The whole idea never made sense to Roscoe Churchill.
Why would Wisconsin, with its rich abundance of lakes and forests, even consider opening its door to the mining industry? the retired elementary school principal from Ladysmith would ask.
Why jeopardize all that, he'd say, for an industry with a truly wretched past -- as evidenced by the scarred landscapes of northern Minnesota and Michigan's U.P.?
And nobody knew more about the industry's misdeeds than Churchill and his wife Evelyn, who spent many summers in the 1970s and '80s checking out mine sites throughout the United States and Canada.
"If there's an open pit mine that hasn't caused major pollution, I'd like the (Wisconsin) Department of Natural Resources to show me where it is," he grumbled in 1991, shortly after the DNR approved permits that allowed the Flambeau Mining Co. -- a subsidiary of Utah-based Kennecott Minerals Co. and British mining giant Rio Tinto -- to build a 32-acre open pit copper mine near the Flambeau River in northwestern Wisconsin.

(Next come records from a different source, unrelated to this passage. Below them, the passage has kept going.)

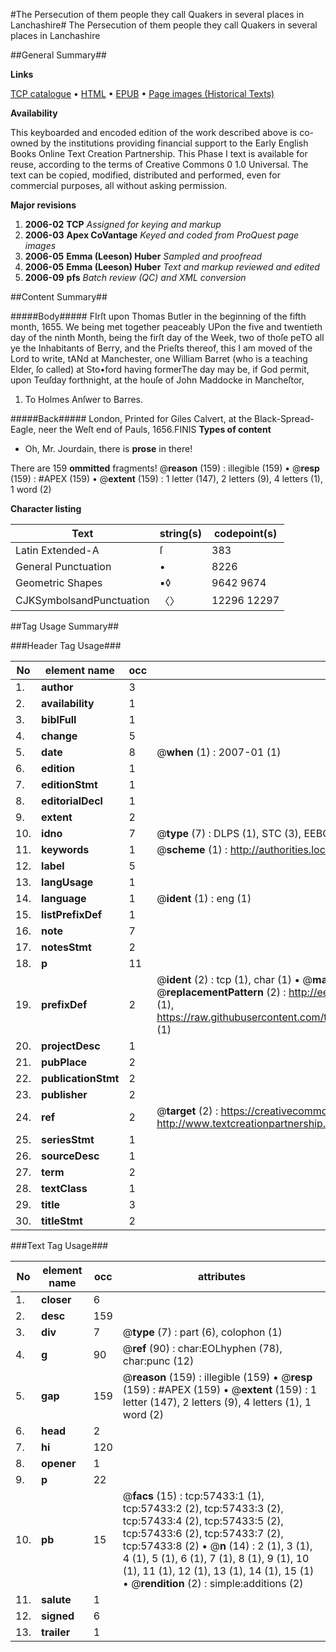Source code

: #The Persecution of them people they call Quakers in several places in Lanchashire#
The Persecution of them people they call Quakers in several places in Lanchashire

##General Summary##

**Links**

[TCP catalogue](http://www.ota.ox.ac.uk/tcp/)  • 
[HTML](http://tei.it.ox.ac.uk/tcp/Texts-HTML/free/A26/A26351.html)  • 
[EPUB](http://tei.it.ox.ac.uk/tcp/Texts-EPUB/free/A26/A26351.epub) • 
[Page images (Historical Texts)](https://data.historicaltexts.jisc.ac.uk/view?pubId=eebo-12255713e&pageId=eebo-12255713e-57433-1)

**Availability**

This keyboarded and encoded edition of the
	       work described above is co-owned by the institutions
	       providing financial support to the Early English Books
	       Online Text Creation Partnership. This Phase I text is
	       available for reuse, according to the terms of Creative
	       Commons 0 1.0 Universal. The text can be copied,
	       modified, distributed and performed, even for
	       commercial purposes, all without asking permission.

**Major revisions**

1. __2006-02__ __TCP__ *Assigned for keying and markup*
1. __2006-03__ __Apex CoVantage__ *Keyed and coded from ProQuest page images*
1. __2006-05__ __Emma (Leeson) Huber__ *Sampled and proofread*
1. __2006-05__ __Emma (Leeson) Huber__ *Text and markup reviewed and edited*
1. __2006-09__ __pfs__ *Batch review (QC) and XML conversion*

##Content Summary##

#####Body#####
FIrſt upon Thomas Butler in the beginning of the fifth month, 1655. We being met together peaceably UPon the five and twentieth day of the ninth Month, being the firſt day of the Week, two of thoſe peTO all ye the Inhabitants of Berry, and the Prieſts thereof, this I am moved of the Lord to write, tANd at Manchester, one William Barret (who is a teaching Elder, ſo called) at Sto•ford having formerThe day may be, if God permit, upon Teuſday forthnight, at the houſe of John Maddocke in Mancheſtor,
1. To Holmes Anſwer to Barres.

#####Back#####
London, Printed for Giles Calvert, at the Black-Spread-Eagle, neer the Weſt end of Pauls, 1656.FINIS
**Types of content**

  * Oh, Mr. Jourdain, there is **prose** in there!

There are 159 **ommitted** fragments! 
 @__reason__ (159) : illegible (159)  •  @__resp__ (159) : #APEX (159)  •  @__extent__ (159) : 1 letter (147), 2 letters (9), 4 letters (1), 1 word (2)

**Character listing**


|Text|string(s)|codepoint(s)|
|---|---|---|
|Latin Extended-A|ſ|383|
|General Punctuation|•|8226|
|Geometric Shapes|▪◊|9642 9674|
|CJKSymbolsandPunctuation|〈〉|12296 12297|

##Tag Usage Summary##

###Header Tag Usage###

|No|element name|occ|attributes|
|---|---|---|---|
|1.|__author__|3||
|2.|__availability__|1||
|3.|__biblFull__|1||
|4.|__change__|5||
|5.|__date__|8| @__when__ (1) : 2007-01 (1)|
|6.|__edition__|1||
|7.|__editionStmt__|1||
|8.|__editorialDecl__|1||
|9.|__extent__|2||
|10.|__idno__|7| @__type__ (7) : DLPS (1), STC (3), EEBO-CITATION (1), OCLC (1), VID (1)|
|11.|__keywords__|1| @__scheme__ (1) : http://authorities.loc.gov/ (1)|
|12.|__label__|5||
|13.|__langUsage__|1||
|14.|__language__|1| @__ident__ (1) : eng (1)|
|15.|__listPrefixDef__|1||
|16.|__note__|7||
|17.|__notesStmt__|2||
|18.|__p__|11||
|19.|__prefixDef__|2| @__ident__ (2) : tcp (1), char (1)  •  @__matchPattern__ (2) : ([0-9\-]+):([0-9IVX]+) (1), (.+) (1)  •  @__replacementPattern__ (2) : http://eebo.chadwyck.com/downloadtiff?vid=$1&page=$2 (1), https://raw.githubusercontent.com/textcreationpartnership/Texts/master/tcpchars.xml#$1 (1)|
|20.|__projectDesc__|1||
|21.|__pubPlace__|2||
|22.|__publicationStmt__|2||
|23.|__publisher__|2||
|24.|__ref__|2| @__target__ (2) : https://creativecommons.org/publicdomain/zero/1.0/ (1), http://www.textcreationpartnership.org/docs/. (1)|
|25.|__seriesStmt__|1||
|26.|__sourceDesc__|1||
|27.|__term__|2||
|28.|__textClass__|1||
|29.|__title__|3||
|30.|__titleStmt__|2||


###Text Tag Usage###

|No|element name|occ|attributes|
|---|---|---|---|
|1.|__closer__|6||
|2.|__desc__|159||
|3.|__div__|7| @__type__ (7) : part (6), colophon (1)|
|4.|__g__|90| @__ref__ (90) : char:EOLhyphen (78), char:punc (12)|
|5.|__gap__|159| @__reason__ (159) : illegible (159)  •  @__resp__ (159) : #APEX (159)  •  @__extent__ (159) : 1 letter (147), 2 letters (9), 4 letters (1), 1 word (2)|
|6.|__head__|2||
|7.|__hi__|120||
|8.|__opener__|1||
|9.|__p__|22||
|10.|__pb__|15| @__facs__ (15) : tcp:57433:1 (1), tcp:57433:2 (2), tcp:57433:3 (2), tcp:57433:4 (2), tcp:57433:5 (2), tcp:57433:6 (2), tcp:57433:7 (2), tcp:57433:8 (2)  •  @__n__ (14) : 2 (1), 3 (1), 4 (1), 5 (1), 6 (1), 7 (1), 8 (1), 9 (1), 10 (1), 11 (1), 12 (1), 13 (1), 14 (1), 15 (1)  •  @__rendition__ (2) : simple:additions (2)|
|11.|__salute__|1||
|12.|__signed__|6||
|13.|__trailer__|1||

Churchill, who fought the high-powered mining interests for three decades and achieved legendary status with environmentalists and other grassroots activists, died of prostate cancer early this year at age 90. (His wife passed away in 1996 from a heart ailment.)
But his admirers will be delighted to learn that he fired a parting shot at the industry. It's in the form of a book, "The Buzzards Have Landed!", that he and his friend Laura Furtman completed shortly before his death.
The book, it should be noted, isn't exactly a quick summer read. For one thing, it's 1,180 pages.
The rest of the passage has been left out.